Uma reflexão sobre o fato de autores ateus não verem problema em dizer publicamente que o Islã é a fonte de um mal terrível e que é certo que o Ocidente entre em guerra com países muçulmanos.

O “novo ateu” Richard Dawkins. Foto por Mark Coggins via Flickr.

Sou ateu e isso nunca me pareceu grande coisa.

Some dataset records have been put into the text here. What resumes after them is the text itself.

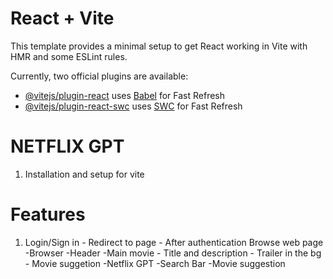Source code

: # React + Vite

This template provides a minimal setup to get React working in Vite with HMR and some ESLint rules.

Currently, two official plugins are available:

- [@vitejs/plugin-react](https://github.com/vitejs/vite-plugin-react/blob/main/packages/plugin-react/README.md) uses [Babel](https://babeljs.io/) for Fast Refresh
- [@vitejs/plugin-react-swc](https://github.com/vitejs/vite-plugin-react-swc) uses [SWC](https://swc.rs/) for Fast Refresh

# NETFLIX GPT

1. Installation and setup for vite

# Features

1. Login/Sign in - Redirect to page - After authentication Browse web page
   -Browser
   -Header
   -Main movie - Title and description - Trailer in the bg - Movie suggetion
   -Netflix GPT
   -Search Bar
   -Movie suggestion
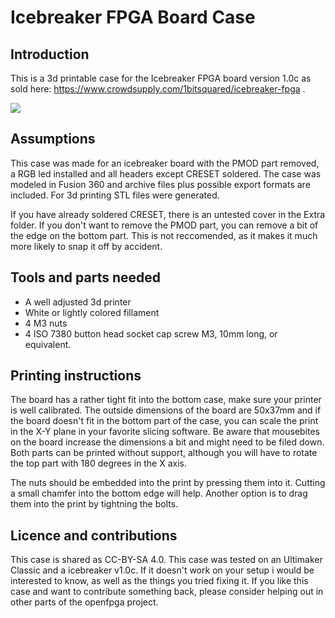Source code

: # Icebreaker FPGA Board Case

## Introduction
This is a 3d printable case for the Icebreaker FPGA board version 1.0c as sold here: https://www.crowdsupply.com/1bitsquared/icebreaker-fpga . 

![](IcebreakerCase.jpg)

## Assumptions
This case was made for an icebreaker board with the PMOD part removed, a RGB led installed and all headers except CRESET soldered.
The case was modeled in Fusion 360 and archive files plus possible export formats are included. For 3d printing STL files were generated.

If you have already soldered CRESET, there is an untested cover in the Extra folder. If you don't want to remove the PMOD part, you can remove a bit of the edge on the bottom part. This is not reccomended, as it makes it much more likely to snap it off by accident.

## Tools and parts needed
* A well adjusted 3d printer
* White or lightly colored fillament
* 4 M3 nuts
* 4 ISO 7380 button head socket cap screw M3, 10mm long, or equivalent.

## Printing instructions
The board has a rather tight fit into the bottom case, make sure your printer is well calibrated. The outside dimensions of the board are 50x37mm and if the board doesn't fit in the bottom part of the case, you can scale the print in the X-Y plane in your favorite slicing software. Be aware that mousebites on the board increase the dimensions a bit and might need to be filed down. Both parts can be printed without support, although you will have to rotate the top part with 180 degrees in the X axis.

The nuts should be embedded into the print by pressing them into it. Cutting a small chamfer into the bottom edge will help. Another option is to drag them into the print by tightning the bolts.

## Licence and contributions
This case is shared as CC-BY-SA 4.0. This case was tested on an Ultimaker Classic and a icebreaker v1.0c. If it doesn't work on your setup i would be interested to know, as well as the things you tried fixing it. If you like this case and want to contribute something back, please consider helping out in other parts of the openfpga project.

Minha crença — ou a falta dela — talvez fosse mais importante para mim se eu fosse da Arábia Saudita, de uma cidade pequena do Alabama cheia de literalistas bíblicos ou de algum outro lugar onde a religião é uma característica definidora da vida civil. Mas cresci em Seattle, Washington, uma cidade tão liberal que ouvi histórias de carros com adesivos da campanha Bush/Cheney sendo riscados nas ruas. Cristãos praticantes que falam abertamente sobre sua fé devem passar por mais situações escrotas do que eu. Não me lembro de sofrer qualquer consequência negativa por ser ateu, mas lembro de um dia no colegial quando eu e um amigo ateu presunçoso ficamos enchendo o saco uma colega cristã por causa de suas visões sobre o inferno. É legal e até inebriante imaginar que você desvendou o código e sabe a verdade que a maioria das pessoas não sabe, especialmente quando você é um moleque adolescente já propenso a pensar que é alguém especial.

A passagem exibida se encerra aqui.